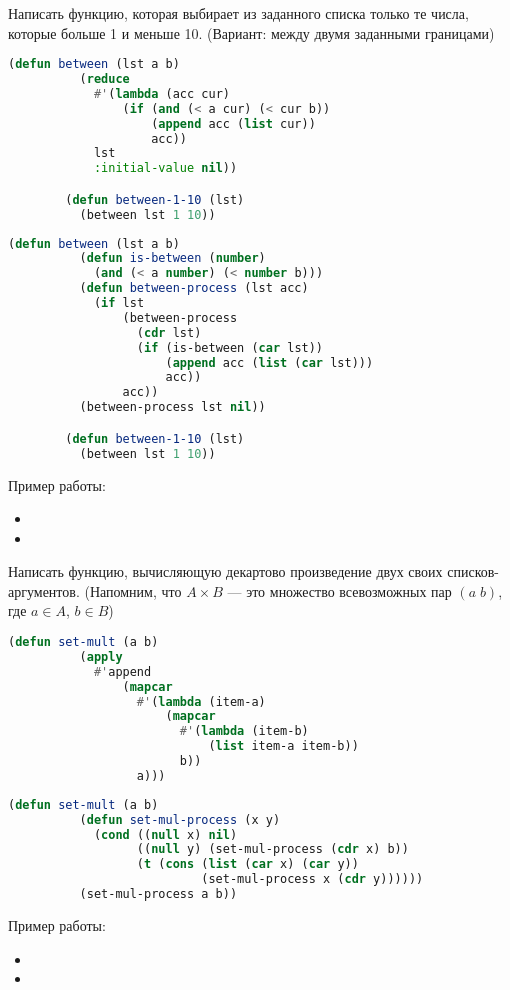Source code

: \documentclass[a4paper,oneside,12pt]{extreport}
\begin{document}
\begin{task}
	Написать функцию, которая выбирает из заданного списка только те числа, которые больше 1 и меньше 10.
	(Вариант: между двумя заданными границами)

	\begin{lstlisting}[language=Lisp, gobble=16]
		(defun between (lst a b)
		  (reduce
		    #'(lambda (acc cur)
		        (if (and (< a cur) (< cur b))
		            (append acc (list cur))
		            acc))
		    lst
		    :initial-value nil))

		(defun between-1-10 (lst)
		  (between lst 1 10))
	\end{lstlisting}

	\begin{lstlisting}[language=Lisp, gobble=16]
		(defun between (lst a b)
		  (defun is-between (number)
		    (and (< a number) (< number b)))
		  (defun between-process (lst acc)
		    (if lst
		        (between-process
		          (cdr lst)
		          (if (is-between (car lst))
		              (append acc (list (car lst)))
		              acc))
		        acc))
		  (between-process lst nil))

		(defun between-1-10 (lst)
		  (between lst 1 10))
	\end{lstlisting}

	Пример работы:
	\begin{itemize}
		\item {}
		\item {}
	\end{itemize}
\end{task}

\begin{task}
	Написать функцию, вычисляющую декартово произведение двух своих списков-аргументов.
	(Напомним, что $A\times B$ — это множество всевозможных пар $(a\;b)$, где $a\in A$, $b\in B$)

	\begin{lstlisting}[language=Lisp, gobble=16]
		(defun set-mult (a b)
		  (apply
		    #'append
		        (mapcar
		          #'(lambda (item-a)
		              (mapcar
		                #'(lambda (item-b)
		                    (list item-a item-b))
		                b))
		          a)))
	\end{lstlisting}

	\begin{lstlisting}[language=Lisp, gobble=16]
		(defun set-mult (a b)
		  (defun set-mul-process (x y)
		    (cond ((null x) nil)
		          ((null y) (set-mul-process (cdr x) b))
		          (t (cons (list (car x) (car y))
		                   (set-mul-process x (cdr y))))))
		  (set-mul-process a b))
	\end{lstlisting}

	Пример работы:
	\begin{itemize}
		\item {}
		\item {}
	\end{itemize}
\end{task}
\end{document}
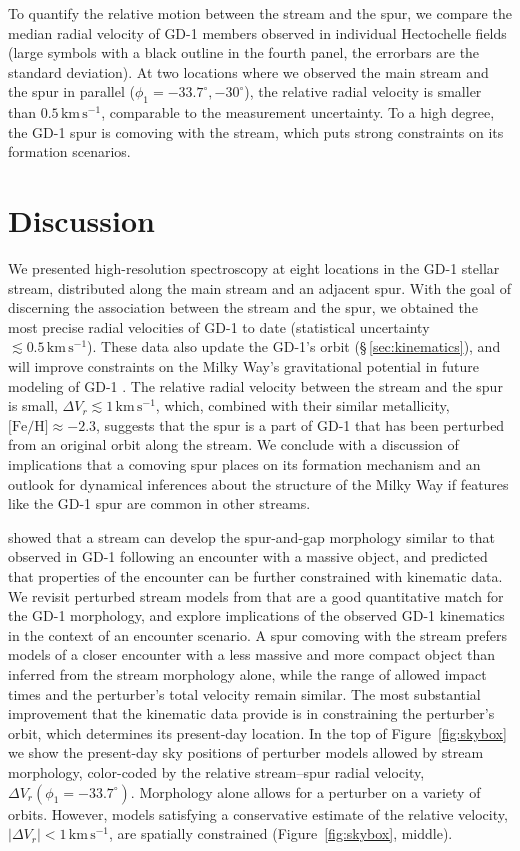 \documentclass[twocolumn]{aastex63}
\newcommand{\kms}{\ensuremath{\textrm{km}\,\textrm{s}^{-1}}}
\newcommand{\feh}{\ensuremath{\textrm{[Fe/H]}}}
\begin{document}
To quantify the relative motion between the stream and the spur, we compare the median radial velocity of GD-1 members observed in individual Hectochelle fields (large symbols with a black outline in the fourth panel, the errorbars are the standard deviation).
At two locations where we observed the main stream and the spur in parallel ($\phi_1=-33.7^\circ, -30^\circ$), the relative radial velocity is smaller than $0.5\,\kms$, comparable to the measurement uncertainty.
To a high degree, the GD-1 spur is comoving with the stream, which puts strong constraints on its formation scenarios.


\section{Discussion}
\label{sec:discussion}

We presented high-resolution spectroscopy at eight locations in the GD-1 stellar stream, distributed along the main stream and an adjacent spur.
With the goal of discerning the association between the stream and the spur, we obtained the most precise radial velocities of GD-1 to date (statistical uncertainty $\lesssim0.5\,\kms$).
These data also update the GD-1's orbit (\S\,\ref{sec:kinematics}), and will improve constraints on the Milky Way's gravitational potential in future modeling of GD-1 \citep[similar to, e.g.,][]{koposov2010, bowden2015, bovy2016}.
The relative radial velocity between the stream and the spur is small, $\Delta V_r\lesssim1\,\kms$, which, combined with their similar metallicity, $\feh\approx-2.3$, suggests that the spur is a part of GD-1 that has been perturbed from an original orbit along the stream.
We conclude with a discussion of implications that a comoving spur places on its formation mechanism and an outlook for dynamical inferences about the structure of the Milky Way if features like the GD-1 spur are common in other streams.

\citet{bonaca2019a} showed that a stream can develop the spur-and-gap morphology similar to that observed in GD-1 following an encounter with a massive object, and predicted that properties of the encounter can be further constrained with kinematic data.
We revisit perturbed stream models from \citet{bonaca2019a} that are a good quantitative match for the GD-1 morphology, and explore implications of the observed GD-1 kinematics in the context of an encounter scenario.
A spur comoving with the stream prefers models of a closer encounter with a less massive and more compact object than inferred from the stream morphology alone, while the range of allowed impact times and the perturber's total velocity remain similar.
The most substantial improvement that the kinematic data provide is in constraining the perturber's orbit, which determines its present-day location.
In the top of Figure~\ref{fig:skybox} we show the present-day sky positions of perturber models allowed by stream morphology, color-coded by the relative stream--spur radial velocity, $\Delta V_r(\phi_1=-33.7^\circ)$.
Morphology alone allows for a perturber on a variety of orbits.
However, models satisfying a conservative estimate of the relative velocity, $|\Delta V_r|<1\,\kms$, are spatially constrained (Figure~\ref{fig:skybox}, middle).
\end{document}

=== EXERCISE REQUIREMENTS ===
Reproduce only the lines from the first line of the entries through the line containing "(defun is-between (number)", exactly and with both ends kept. Omit the pictures.

=== RESULT OF THE TASK ===
Source code

: \documentclass[a4paper,oneside,12pt]{extreport}
\begin{document}
\begin{task}
	Написать функцию, которая выбирает из заданного списка только те числа, которые больше 1 и меньше 10.
	(Вариант: между двумя заданными границами)

	\begin{lstlisting}[language=Lisp, gobble=16]
		(defun between (lst a b)
		  (reduce
		    #'(lambda (acc cur)
		        (if (and (< a cur) (< cur b))
		            (append acc (list cur))
		            acc))
		    lst
		    :initial-value nil))

		(defun between-1-10 (lst)
		  (between lst 1 10))
	\end{lstlisting}

	\begin{lstlisting}[language=Lisp, gobble=16]
		(defun between (lst a b)
		  (defun is-between (number)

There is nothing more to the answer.